Estimation of nuclear DNA damage in SKOV3 cells after exposure to rGO-Ag or TSA alone or combination of rGO-Ag and TSA for 24 h using γH2AX antibody.

Notes: Nuclear γH2AX foci was estimated in SKOV3 cells exposed to rGO-Ag (0.2 µM) alone, TSA (0.2 µM) alone, or combination of both rGO-Ag (0.2 µM) and TSA (0.2 µM) for 24 h. Scale bars =100 µm.

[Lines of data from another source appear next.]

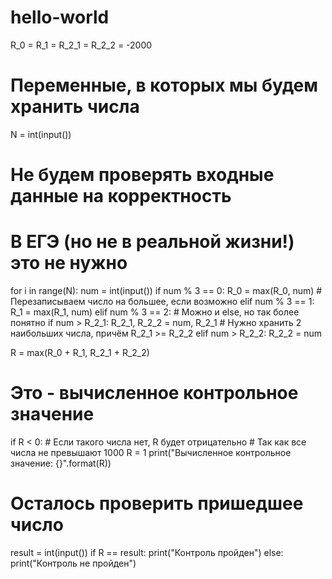 # hello-world
R_0 = R_1 = R_2_1 = R_2_2 = -2000
# Переменные, в которых мы будем хранить числа

N = int(input())
# Не будем проверять входные данные на корректность
# В ЕГЭ (но не в реальной жизни!) это не нужно

for i in range(N):
    num = int(input())
    if num % 3 == 0:
        R_0 = max(R_0, num)
        # Перезаписываем число на большее, если возможно
    elif num % 3 == 1:
        R_1 = max(R_1, num)
    elif num % 3 == 2:
        # Можно и else, но так более понятно
        if num > R_2_1:
            R_2_1, R_2_2 = num, R_2_1
            # Нужно хранить 2 наибольших числа, причём R_2_1 >= R_2_2
        elif num > R_2_2:
            R_2_2 = num

R = max(R_0 + R_1, R_2_1 + R_2_2)
# Это - вычисленное контрольное значение
if R < 0:
    # Если такого числа нет, R будет отрицательно
    # Так как все числа не превышают 1000
    R = 1
print("Вычисленное контрольное значение: {}".format(R))

# Осталось проверить пришедшее число
result = int(input())
if R == result:
    print("Контроль пройден")
else:
    print("Контроль не пройден")
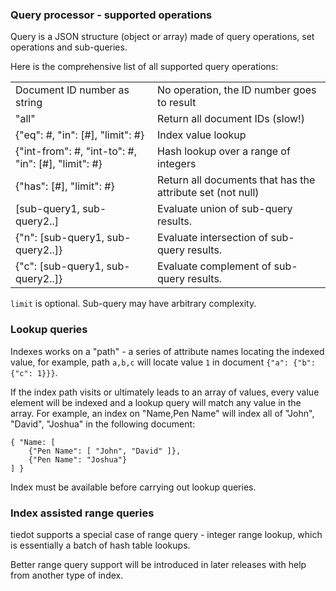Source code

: ### Query processor - supported operations

Query is a JSON structure (object or array) made of query operations, set operations and sub-queries.

Here is the comprehensive list of all supported query operations:

<table>
  <tr>
    <td>Document ID number as string</td>
    <td>No operation, the ID number goes to result</td>
  </tr>
  <tr>
    <td>"all"</td>
    <td>Return all document IDs (slow!)</td>
  </tr>
  <tr>
    <td>{"eq": #, "in": [#], "limit": #}</td>
    <td>Index value lookup</td>
  </tr>
  <tr>
    <td>{"int-from": #, "int-to": #, "in": [#], "limit": #}</td>
    <td>Hash lookup over a range of integers</td>
  </tr>
  <tr>
    <td>{"has": [#], "limit": #}</td>
    <td>Return all documents that has the attribute set (not null)</td>
  </tr>
  <tr>
    <td>[sub-query1, sub-query2..]</td>
    <td>Evaluate union of sub-query results.</td>
  </tr>
  <tr>
    <td>{"n": [sub-query1, sub-query2..]}</td>
    <td>Evaluate intersection of sub-query results.</td>
  </tr>
  <tr>
    <td>{"c": [sub-query1, sub-query2..]}</td>
    <td>Evaluate complement of sub-query results.</td>
  </tr>
</table>

`limit` is optional. Sub-query may have arbitrary complexity.

### Lookup queries

Indexes works on a "path" - a series of attribute names locating the indexed value, for example, path `a,b,c` will locate value `1` in document `{"a": {"b": {"c": 1}}}`.

If the index path visits or ultimately leads to an array of values, every value element will be indexed and a lookup query will match any value in the array. For example, an index on "Name,Pen Name" will index all of "John", "David", "Joshua" in the following document: 

    { "Name: [
        {"Pen Name": [ "John", "David" ]},
        {"Pen Name": "Joshua"}
    ] }

Index must be available before carrying out lookup queries.

### Index assisted range queries

tiedot supports a special case of range query - integer range lookup, which is essentially a batch of hash table lookups.

Better range query support will be introduced in later releases with help from another type of index.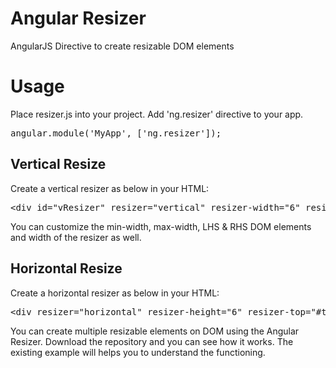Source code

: # Angular Resizer

AngularJS Directive to create resizable DOM elements

Usage
=====

Place resizer.js into your project. Add 'ng.resizer' directive to your app.
<pre>
angular.module('MyApp', ['ng.resizer']);
</pre>

Vertical Resize
---------------
Create a vertical resizer as below in your HTML:

<pre>
&lt;div id="vResizer" resizer="vertical" resizer-width="6" resizer-left="#leftpane" resizer-right="#rightpane" resizer-min="200" resizer-max="600">&lt;/div>
</pre>

You can customize the min-width, max-width, LHS & RHS DOM elements and width of the resizer as well.

Horizontal Resize
-----------------
Create a horizontal resizer as below in your HTML:

<pre>
&lt;div resizer="horizontal" resizer-height="6" resizer-top="#toppane" resizer-bottom="#bottompane" resizer-min="100" resizer-max="300">&lt;/div>
</pre>


You can create multiple resizable elements on DOM using the Angular Resizer.
Download the repository and you can see how it works. The existing example will helps you to understand the functioning.
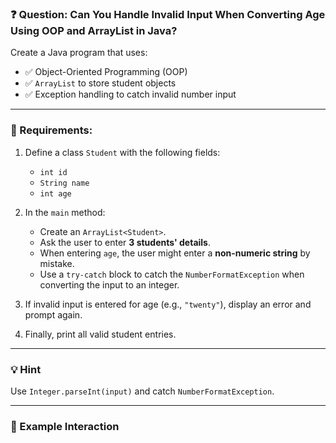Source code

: ### ❓ Question: Can You Handle Invalid Input When Converting Age Using OOP and ArrayList in Java?

Create a Java program that uses:

- ✅ Object-Oriented Programming (OOP)
- ✅ `ArrayList` to store student objects
- ✅ Exception handling to catch invalid number input

---

### 🧾 Requirements:

1. Define a class `Student` with the following fields:
   - `int id`
   - `String name`
   - `int age`

2. In the `main` method:
   - Create an `ArrayList<Student>`.
   - Ask the user to enter **3 students' details**.
   - When entering `age`, the user might enter a **non-numeric string** by mistake.
   - Use a `try-catch` block to catch the `NumberFormatException` when converting the input to an integer.

3. If invalid input is entered for age (e.g., `"twenty"`), display an error and prompt again.

4. Finally, print all valid student entries.

---

### 💡 Hint

Use `Integer.parseInt(input)` and catch `NumberFormatException`.

---

### 🧠 Example Interaction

Abbreviations: rGO-Ag, reduced graphene oxide-silver; TSA, trichostatin A.

Conclusion

Herein, we demonstrated the synthesis of rGO-AgNP nanocomposites using lycopene, a novel unexplored biomolecule. When the synthesized nanocomposites were observed, we found well-decorated AgNPs on the surface of rGO with an average size between 10 and 50 nm. Further, the cytotoxicity and apoptosis-inducing potential of the as-prepared rGO-Ag were evaluated in SKOV3 cells either alone or combination with TSA. The results showed that either rGO-Ag alone or TSA alone or combination of both rGO-Ag and TSA caused significant cytotoxicity and induced apoptosis, and evidence was gathered from a battery of assays including cell viability, cytotoxicity, mitochondrial membrane permeability, DNA fragmentation, and DNA DSBs. Interestingly, the combination of low doses of rGO-Ag and TSA caused excellent cytotoxicity and induced greater apoptosis in SKOV3 cells than single agents at high concentration. The results concluded that combination of two different agents acting by two different mechanisms has greater efficacy than single agent and significantly suppresses cell viability and increases apoptosis. The enhancement of apoptotic activity by the combination of rGO-Ag and TSA could be due to strong synergistic interaction between rGO-Ag and TSA, as well as synergistic action of rGO and AgNPs in rGO-Ag nanocomposites in a single platform. rGO-Ag potentiated the anticancer efficacy of low-dose TSA in human ovarian cancer cells through regulation of various mechanisms and could serve as a promising therapeutic agent for ovarian cancer. Finally, combination of chemotherapeutic agents such as HDACIs including TSA with low doses of nanoparticles like rGO-Ag is one of the most promising strategies to increase the efficacy of standard chemotherapy drugs, and this novel combination therapy would preferably reduce the undesired and toxic side effects. However, further studies are required to completely understand the molecular mechanisms by which combination therapy may treat tumors in each and every stage of cancer for the development of advance treatment strategies.